### WHAT THE EXERCISE ASKS
Reproduce the entries below exactly, but leave the pictures out.

Plain-text document sources:

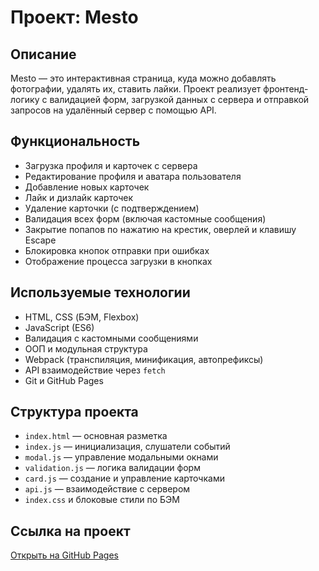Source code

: # Проект: Mesto

## Описание

Mesto — это интерактивная страница, куда можно добавлять фотографии, удалять их, ставить лайки. Проект реализует фронтенд-логику с валидацией форм, загрузкой данных с сервера и отправкой запросов на удалённый сервер с помощью API.

## Функциональность

- Загрузка профиля и карточек с сервера
- Редактирование профиля и аватара пользователя
- Добавление новых карточек
- Лайк и дизлайк карточек
- Удаление карточки (с подтверждением)
- Валидация всех форм (включая кастомные сообщения)
- Закрытие попапов по нажатию на крестик, оверлей и клавишу Escape
- Блокировка кнопок отправки при ошибках
- Отображение процесса загрузки в кнопках

## Используемые технологии

- HTML, CSS (БЭМ, Flexbox)
- JavaScript (ES6)
- Валидация с кастомными сообщениями
- ООП и модульная структура
- Webpack (транспиляция, минификация, автопрефиксы)
- API взаимодействие через `fetch`
- Git и GitHub Pages

## Структура проекта

- `index.html` — основная разметка
- `index.js` — инициализация, слушатели событий
- `modal.js` — управление модальными окнами
- `validation.js` — логика валидации форм
- `card.js` — создание и управление карточками
- `api.js` — взаимодействие с сервером
- `index.css` и блоковые стили по БЭМ

## Ссылка на проект

[Открыть на GitHub Pages](https://ste3em.github.io/mesto-project-ff)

### PROBLEM SOLUTION
Source code

: # Проект: Mesto

## Описание

Mesto — это интерактивная страница, куда можно добавлять фотографии, удалять их, ставить лайки. Проект реализует фронтенд-логику с валидацией форм, загрузкой данных с сервера и отправкой запросов на удалённый сервер с помощью API.

## Функциональность

- Загрузка профиля и карточек с сервера
- Редактирование профиля и аватара пользователя
- Добавление новых карточек
- Лайк и дизлайк карточек
- Удаление карточки (с подтверждением)
- Валидация всех форм (включая кастомные сообщения)
- Закрытие попапов по нажатию на крестик, оверлей и клавишу Escape
- Блокировка кнопок отправки при ошибках
- Отображение процесса загрузки в кнопках

## Используемые технологии

- HTML, CSS (БЭМ, Flexbox)
- JavaScript (ES6)
- Валидация с кастомными сообщениями
- ООП и модульная структура
- Webpack (транспиляция, минификация, автопрефиксы)
- API взаимодействие через `fetch`
- Git и GitHub Pages

## Структура проекта

- `index.html` — основная разметка
- `index.js` — инициализация, слушатели событий
- `modal.js` — управление модальными окнами
- `validation.js` — логика валидации форм
- `card.js` — создание и управление карточками
- `api.js` — взаимодействие с сервером
- `index.css` и блоковые стили по БЭМ

## Ссылка на проект

[Открыть на GitHub Pages](https://ste3em.github.io/mesto-project-ff)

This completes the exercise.